Whilst under-reporting may account for the miscorrelation of the dietary intakes and the biochemical analyses in our study, there are problems with the use of serum levels as an indication of dietary intake30 and reference ranges are contentious. For example, serum magnesium levels may not reflect dietary intake since the efficiency of magnesium absorption increases from 25% on high magnesium diets to 75% on magnesium restricted diets.31When magnesium intake decreases the kidney conserves magnesium very efficiently, the skeleton acting as a store. Serum selenium levels are the most commonly used measure of selenium status but, as a general rule, they reflect dietary selenium intake only when the intake is subnormal.32 Serum levels of vitamin A are only sensitive to persistently low intakes of vitamin A and even then they do not fall until the liver stores are exhausted, plasma concentrations only falling below 0.7 μmol/l in the later stages of deficiency.

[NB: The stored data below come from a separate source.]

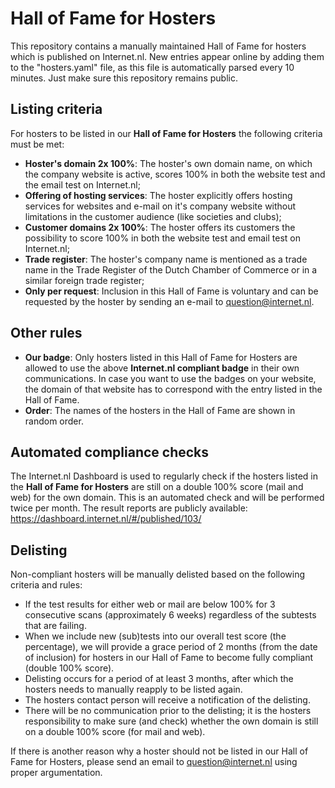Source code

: # Hall of Fame for Hosters
This repository contains a manually maintained Hall of Fame for hosters which is published on Internet.nl.
New entries appear online by adding them to the "hosters.yaml" file, as this file is automatically parsed every 10 minutes. Just make sure this repository remains public. 

## Listing criteria
For hosters to be listed in our **Hall of Fame for Hosters** the following criteria must be met:
* **Hoster's domain 2x 100%**: The hoster's own domain name, on which the company website is active, scores 100% in both the website test and the email test on Internet.nl;
* **Offering of hosting services**: The hoster explicitly offers hosting services for websites and e-mail on it's company website without limitations in the customer audience (like societies and clubs);
* **Customer domains 2x 100%**: The hoster  offers its customers the possibility to score 100% in both the website test and email test on Internet.nl;
* **Trade register**: The hoster's company name is mentioned as a trade name in the Trade Register of the Dutch Chamber of Commerce or in a similar foreign trade register;
* **Only per request**: Inclusion in this Hall of Fame is voluntary and can be requested by the hoster by sending an e-mail to question@internet.nl.

## Other rules
* **Our badge**: Only hosters listed in this Hall of Fame for Hosters are allowed to use the above **Internet.nl compliant badge** in their own communications. In case you want to use the badges on your website, the domain of that website has to correspond with the entry listed in the Hall of Fame. 
* **Order**: The names of the hosters in the Hall of Fame are shown in random order.

## Automated compliance checks
The Internet.nl Dashboard is used to regularly check if the hosters listed in the **Hall of Fame for Hosters** are still on a double 100% score (mail and web) for the own domain. This is an automated check and will be performed twice per month. The result reports are publicly available: https://dashboard.internet.nl/#/published/103/

## Delisting 
Non-compliant hosters will be manually delisted based on the following criteria and rules:
* If the test results for either web or mail are below 100% for 3 consecutive scans (approximately 6 weeks) regardless of the subtests that are failing.
* When we include new (sub)tests into our overall test score (the percentage), we will provide a grace period of 2 months (from the date of inclusion) for hosters in our Hall of Fame to become fully compliant (double 100% score).
* Delisting occurs for a period of at least 3 months, after which the hosters needs to manually reapply to be listed again.
* The hosters contact person will receive a notification of the delisting.
* There will be no communication prior to the delisting; it is the hosters responsibility to make sure (and check) whether the own domain is still on a double 100% score (for mail and web).

If there is another reason why a hoster should not be listed in our Hall of Fame for Hosters, please send an email to question@internet.nl using proper argumentation.
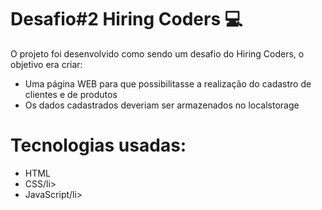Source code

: <h1>Desafio#2 Hiring Coders 💻</h1>
<p>O projeto foi desenvolvido como sendo um desafio do Hiring Coders, o objetivo era criar:</p>
<ul>
	<li>Uma página WEB para que possibilitasse a realização do cadastro de clientes e de produtos</li>
	<li>Os dados cadastrados deveriam ser armazenados no localstorage</li>
</ul>
<h1>Tecnologias usadas:</h1>
<ul>
	<li>HTML</li>
	<li>CSS/li>
	<li>JavaScript/li>
</ul>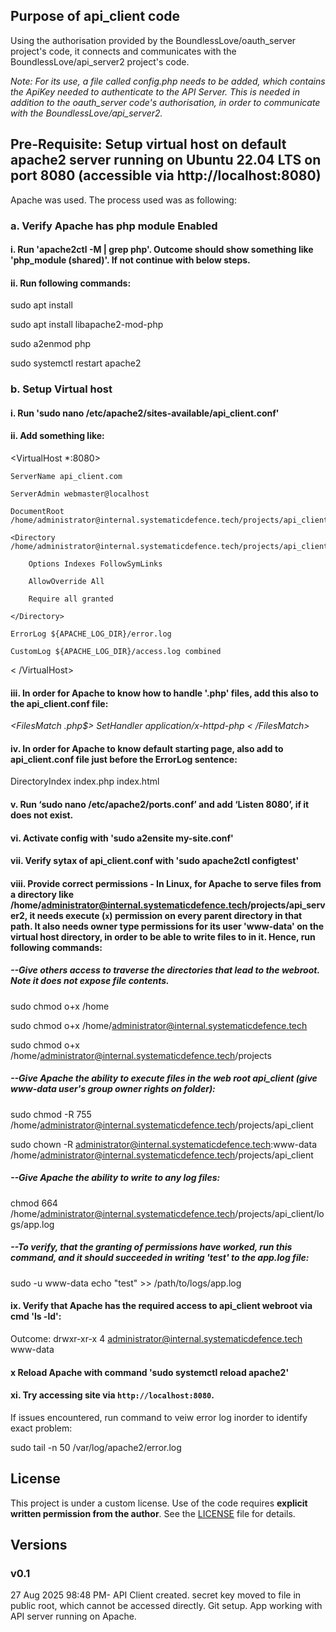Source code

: ## Purpose of api_client code
Using the authorisation provided by the BoundlessLove/oauth_server project's code, it connects and communicates with the BoundlessLove/api_server2 project's code. 

*Note: For its use, a file called config.php needs to be added, which contains the ApiKey needed to authenticate to the API Server. This is needed in addition to the oauth_server code's authorisation, in order to communicate with the BoundlessLove/api_server2.*

## Pre-Requisite: Setup virtual host on default apache2 server running on Ubuntu 22.04 LTS on port 8080 (accessible via http://localhost:8080)
Apache was used. The process used was as following:
### a. Verify Apache has php module Enabled
#### i. Run 'apache2ctl -M | grep php'. Outcome should show something like 'php_module (shared)'. If not continue with below steps.
#### ii. Run following commands:

sudo apt install

sudo apt install libapache2-mod-php

sudo a2enmod php

sudo systemctl restart apache2


### b. Setup Virtual host
#### i. Run 'sudo nano /etc/apache2/sites-available/api_client.conf'
#### ii. Add something like:
<VirtualHost *:8080>

    ServerName api_client.com
    
    ServerAdmin webmaster@localhost
    
    DocumentRoot /home/administrator@internal.systematicdefence.tech/projects/api_client
    
    <Directory /home/administrator@internal.systematicdefence.tech/projects/api_client>
    
        Options Indexes FollowSymLinks
        
        AllowOverride All
        
        Require all granted
        
    </Directory>

    ErrorLog ${APACHE_LOG_DIR}/error.log
    
    CustomLog ${APACHE_LOG_DIR}/access.log combined
    
< /VirtualHost>

#### iii. In order for Apache to know how to handle '.php' files, add this also to the api_client.conf file:

*<FilesMatch \.php$> SetHandler application/x-httpd-php < /FilesMatch>*

#### iv. In order for Apache to know default starting page, also add to api_client.conf file just before the ErrorLog sentence:
DirectoryIndex index.php index.html

#### v. Run ‘sudo nano /etc/apache2/ports.conf’ and add ‘Listen 8080’, if it does not exist.
#### vi. Activate config with 'sudo a2ensite my-site.conf'
#### vii. Verify sytax of api_client.conf with 'sudo apache2ctl configtest'
#### viii. Provide correct permissions - In Linux, for Apache to serve files from a directory like /home/administrator@internal.systematicdefence.tech/projects/api_server2, it needs **execute (`x`) permission** on **every parent directory** in that path. It also needs owner type permissions for its user 'www-data' on the virtual host directory, in order to be able to write files to in it. Hence, run following commands:
##### --Give others access to traverse the directories that lead to the webroot. Note it does not expose file contents.

sudo chmod o+x /home

sudo chmod o+x /home/administrator@internal.systematicdefence.tech

sudo chmod o+x /home/administrator@internal.systematicdefence.tech/projects

##### --Give Apache the ability to execute files in the web root api_client (give www-data user's group owner rights on folder):

sudo chmod -R 755 /home/administrator@internal.systematicdefence.tech/projects/api_client

sudo chown -R administrator@internal.systematicdefence.tech:www-data /home/administrator@internal.systematicdefence.tech/projects/api_client

##### --Give Apache the ability to write to any log files:
chmod 664 /home/administrator@internal.systematicdefence.tech/projects/api_client/logs/app.log

##### --To verify, that the granting of permissions have worked, run this command, and it should succeeded in writing 'test' to the app.log file: 
sudo -u www-data echo "test" >> /path/to/logs/app.log

#### ix. Verify that Apache has the required access to api_client webroot via cmd 'ls -ld':
Outcome: drwxr-xr-x 4 administrator@internal.systematicdefence.tech www-data

#### x Reload Apache with command 'sudo systemctl reload apache2'
#### xi. Try accessing site via `http://localhost:8080`. 
If issues encountered, run command to veiw error log inorder to identify exact problem:

sudo tail -n 50 /var/log/apache2/error.log

## License
This project is under a custom license. Use of the code requires **explicit written permission from the author**. See the [LICENSE](./LICENSE) file for details.

## Versions
### v0.1 
27 Aug 2025 98:48 PM- API Client created. secret key moved to file in public root, which cannot be accessed directly. Git setup. App working with API server running on Apache.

Consequently, other measures of nutrient and vitamin status may be more helpful in studies—for example, glutathione peroxidase levels in erythrocytes for selenium status, in leucocytes for vitamin C, in adipose tissue for vitamin A and the serum tocopherol:cholesterol ratio for vitamin E. Nevertheless, we have found deficient intakes of vitamins A and E in brittle asthma, the reasons for which are not fully characterised.
However, it appears that the diets of patients with brittle asthma are compromised by perceived and/or real food intolerance which affects 65% of patients with brittle asthma (unreported data from our unit), and by a need to reduce kilocalorie intake because of weight gain resulting from the use of oral steroids. Such alterations in the diet would produce the pattern of deficiency seen in these patients. Nutrient deficiency and the resultant reduced antioxidant activity may thus enhance asthmatic inflammation, consequently contributing to bronchial hyperreactivity in this group of patients. It is also true that these patients have high levels of psychosocial morbidity,6 7 and one factor which might in part or in total explain these differences are inaccuracies in reporting their dietary intakes.

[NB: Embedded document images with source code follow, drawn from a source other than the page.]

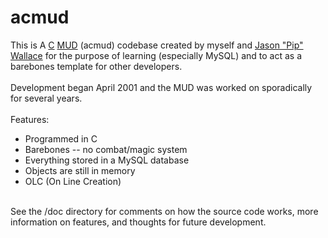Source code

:acmud
=====

This is A <a href="http://en.wikipedia.org/wiki/C_programming_language">C</a> <a href="http://en.wikipedia.org/wiki/MUD">MUD</a> (acmud) codebase created by myself and <a href="https://github.com/piptastic">Jason "Pip" Wallace</a> for the purpose of learning (especially MySQL) and to act as a barebones template for other developers.
<br><br>
Development began April 2001 and the MUD was worked on sporadically for several years.
<br>
<br>
Features:
<ul>
  <li>Programmed in C</li>
	<li>Barebones -- no combat/magic system</li>
	<li>Everything stored in a MySQL database</li>
	<li>Objects are still in memory</li>
	<li>OLC (On Line Creation)</li>
</ul>
<br>
See the /doc directory for comments on how the source code works, more information on features, and thoughts for future development.
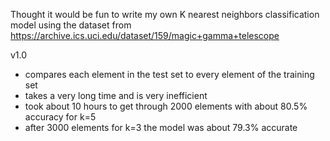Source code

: Thought it would be fun to write my own K nearest neighbors classification model
using the dataset from https://archive.ics.uci.edu/dataset/159/magic+gamma+telescope 

v1.0
 - compares each element in the test set to every element of the training set
 - takes a very long time and is very inefficient
 - took about 10 hours to get through 2000 elements with about 80.5% accuracy for k=5
 - after 3000 elements for k=3 the model was about 79.3% accurate
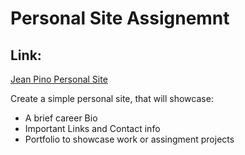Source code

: # Personal Site Assignemnt

## Link: 
[Jean Pino Personal Site](https://fender190.github.io/personal_site/ "Jean Pino, Data Analyst")

Create a simple personal site, that will showcase:
- A brief career Bio
- Important Links and Contact info
- Portfolio to showcase work or assingment projects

In conclusion, we have found that dietary records in our study support the hypothesis that intakes of vitamins A and E are deficient in patients with brittle asthma. This was not matched by serum levels but could be accounted for by under-reporting of dietary intake, inaccuracy in weighing and/or recording of dietary intake (serum levels not being the best measures of dietary intake), or by systematic differences in the handling of nutrients. On the basis of these findings it would seem reasonable to undertake a study of nutrient and vitamin supplementation to determine whether an increase in the intake of these nutrients will improve the respiratory health of patients with brittle asthma.
We are grateful to the Departments of Clinical Chemistry at Birmingham Heartlands Hospital and City Hospital, Birmingham and to the Dunn Nutrition Centre Laboratories, Cambridge for analysis of magnesium and vitamins A and E; selenium; and vitamin C assays respectively, and to A E Black of the Dunn Nutrition Centre for advice.